_Task directions_. So that nothing is lost, write out all the lines below exactly.
[Data — start]
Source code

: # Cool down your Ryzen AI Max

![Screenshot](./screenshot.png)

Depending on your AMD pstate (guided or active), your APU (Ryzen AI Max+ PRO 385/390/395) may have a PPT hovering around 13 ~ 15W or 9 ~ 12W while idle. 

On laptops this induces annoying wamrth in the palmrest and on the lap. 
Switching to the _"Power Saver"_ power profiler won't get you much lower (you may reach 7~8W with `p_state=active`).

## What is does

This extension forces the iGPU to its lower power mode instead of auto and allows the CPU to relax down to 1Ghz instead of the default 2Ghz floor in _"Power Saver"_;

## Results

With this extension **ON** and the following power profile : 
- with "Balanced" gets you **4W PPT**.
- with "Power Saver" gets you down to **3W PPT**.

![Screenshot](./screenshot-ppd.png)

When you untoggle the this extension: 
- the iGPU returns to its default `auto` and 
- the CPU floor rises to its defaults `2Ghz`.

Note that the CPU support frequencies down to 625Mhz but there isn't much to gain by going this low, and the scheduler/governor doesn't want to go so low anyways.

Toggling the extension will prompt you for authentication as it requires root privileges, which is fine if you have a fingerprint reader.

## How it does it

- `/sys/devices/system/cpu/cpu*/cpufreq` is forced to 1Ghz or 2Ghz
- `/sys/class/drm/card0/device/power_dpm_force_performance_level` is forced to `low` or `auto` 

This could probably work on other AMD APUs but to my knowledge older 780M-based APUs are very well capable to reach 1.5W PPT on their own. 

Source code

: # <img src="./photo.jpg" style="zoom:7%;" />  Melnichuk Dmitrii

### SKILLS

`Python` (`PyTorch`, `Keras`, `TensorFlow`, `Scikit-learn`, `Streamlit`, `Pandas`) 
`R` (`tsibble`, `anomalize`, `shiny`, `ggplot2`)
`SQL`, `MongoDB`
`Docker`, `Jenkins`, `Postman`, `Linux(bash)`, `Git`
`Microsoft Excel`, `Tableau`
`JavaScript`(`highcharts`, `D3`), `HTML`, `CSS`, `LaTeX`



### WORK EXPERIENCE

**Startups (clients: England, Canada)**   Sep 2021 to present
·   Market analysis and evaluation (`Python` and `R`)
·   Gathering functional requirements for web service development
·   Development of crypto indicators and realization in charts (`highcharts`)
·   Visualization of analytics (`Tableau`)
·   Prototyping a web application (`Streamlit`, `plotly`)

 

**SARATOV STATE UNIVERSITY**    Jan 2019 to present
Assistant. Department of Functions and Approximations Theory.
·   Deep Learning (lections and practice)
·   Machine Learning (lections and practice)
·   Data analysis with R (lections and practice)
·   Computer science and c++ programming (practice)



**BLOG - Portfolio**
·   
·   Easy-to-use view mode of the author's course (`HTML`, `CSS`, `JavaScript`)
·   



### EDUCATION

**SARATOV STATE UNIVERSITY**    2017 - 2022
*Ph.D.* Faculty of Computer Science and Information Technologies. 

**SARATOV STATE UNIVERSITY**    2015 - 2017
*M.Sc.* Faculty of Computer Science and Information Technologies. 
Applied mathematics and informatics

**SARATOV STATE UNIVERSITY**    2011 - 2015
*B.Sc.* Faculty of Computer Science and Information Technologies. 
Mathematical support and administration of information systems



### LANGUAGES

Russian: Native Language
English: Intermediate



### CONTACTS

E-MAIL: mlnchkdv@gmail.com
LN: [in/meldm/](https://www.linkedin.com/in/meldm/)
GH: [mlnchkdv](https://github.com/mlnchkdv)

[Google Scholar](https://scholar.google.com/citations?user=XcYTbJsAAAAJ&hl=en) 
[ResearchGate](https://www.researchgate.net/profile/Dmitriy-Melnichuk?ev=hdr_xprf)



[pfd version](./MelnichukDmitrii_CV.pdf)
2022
[Data — finish]
_Result of this task_.
Source code

: # Cool down your Ryzen AI Max

![Screenshot](./screenshot.png)

Depending on your AMD pstate (guided or active), your APU (Ryzen AI Max+ PRO 385/390/395) may have a PPT hovering around 13 ~ 15W or 9 ~ 12W while idle. 

On laptops this induces annoying wamrth in the palmrest and on the lap. 
Switching to the _"Power Saver"_ power profiler won't get you much lower (you may reach 7~8W with `p_state=active`).

## What is does

This extension forces the iGPU to its lower power mode instead of auto and allows the CPU to relax down to 1Ghz instead of the default 2Ghz floor in _"Power Saver"_;

## Results

With this extension **ON** and the following power profile : 
- with "Balanced" gets you **4W PPT**.
- with "Power Saver" gets you down to **3W PPT**.

![Screenshot](./screenshot-ppd.png)

When you untoggle the this extension: 
- the iGPU returns to its default `auto` and 
- the CPU floor rises to its defaults `2Ghz`.

Note that the CPU support frequencies down to 625Mhz but there isn't much to gain by going this low, and the scheduler/governor doesn't want to go so low anyways.

Toggling the extension will prompt you for authentication as it requires root privileges, which is fine if you have a fingerprint reader.

## How it does it

- `/sys/devices/system/cpu/cpu*/cpufreq` is forced to 1Ghz or 2Ghz
- `/sys/class/drm/card0/device/power_dpm_force_performance_level` is forced to `low` or `auto` 

This could probably work on other AMD APUs but to my knowledge older 780M-based APUs are very well capable to reach 1.5W PPT on their own. 

Source code

: # <img src="./photo.jpg" style="zoom:7%;" />  Melnichuk Dmitrii

### SKILLS

`Python` (`PyTorch`, `Keras`, `TensorFlow`, `Scikit-learn`, `Streamlit`, `Pandas`) 
`R` (`tsibble`, `anomalize`, `shiny`, `ggplot2`)
`SQL`, `MongoDB`
`Docker`, `Jenkins`, `Postman`, `Linux(bash)`, `Git`
`Microsoft Excel`, `Tableau`
`JavaScript`(`highcharts`, `D3`), `HTML`, `CSS`, `LaTeX`



### WORK EXPERIENCE

**Startups (clients: England, Canada)**   Sep 2021 to present
·   Market analysis and evaluation (`Python` and `R`)
·   Gathering functional requirements for web service development
·   Development of crypto indicators and realization in charts (`highcharts`)
·   Visualization of analytics (`Tableau`)
·   Prototyping a web application (`Streamlit`, `plotly`)

 

**SARATOV STATE UNIVERSITY**    Jan 2019 to present
Assistant. Department of Functions and Approximations Theory.
·   Deep Learning (lections and practice)
·   Machine Learning (lections and practice)
·   Data analysis with R (lections and practice)
·   Computer science and c++ programming (practice)



**BLOG - Portfolio**
·   
·   Easy-to-use view mode of the author's course (`HTML`, `CSS`, `JavaScript`)
·   



### EDUCATION

**SARATOV STATE UNIVERSITY**    2017 - 2022
*Ph.D.* Faculty of Computer Science and Information Technologies. 

**SARATOV STATE UNIVERSITY**    2015 - 2017
*M.Sc.* Faculty of Computer Science and Information Technologies. 
Applied mathematics and informatics

**SARATOV STATE UNIVERSITY**    2011 - 2015
*B.Sc.* Faculty of Computer Science and Information Technologies. 
Mathematical support and administration of information systems



### LANGUAGES

Russian: Native Language
English: Intermediate



### CONTACTS

E-MAIL: mlnchkdv@gmail.com
LN: [in/meldm/](https://www.linkedin.com/in/meldm/)
GH: [mlnchkdv](https://github.com/mlnchkdv)

[Google Scholar](https://scholar.google.com/citations?user=XcYTbJsAAAAJ&hl=en) 
[ResearchGate](https://www.researchgate.net/profile/Dmitriy-Melnichuk?ev=hdr_xprf)



[pfd version](./MelnichukDmitrii_CV.pdf)
2022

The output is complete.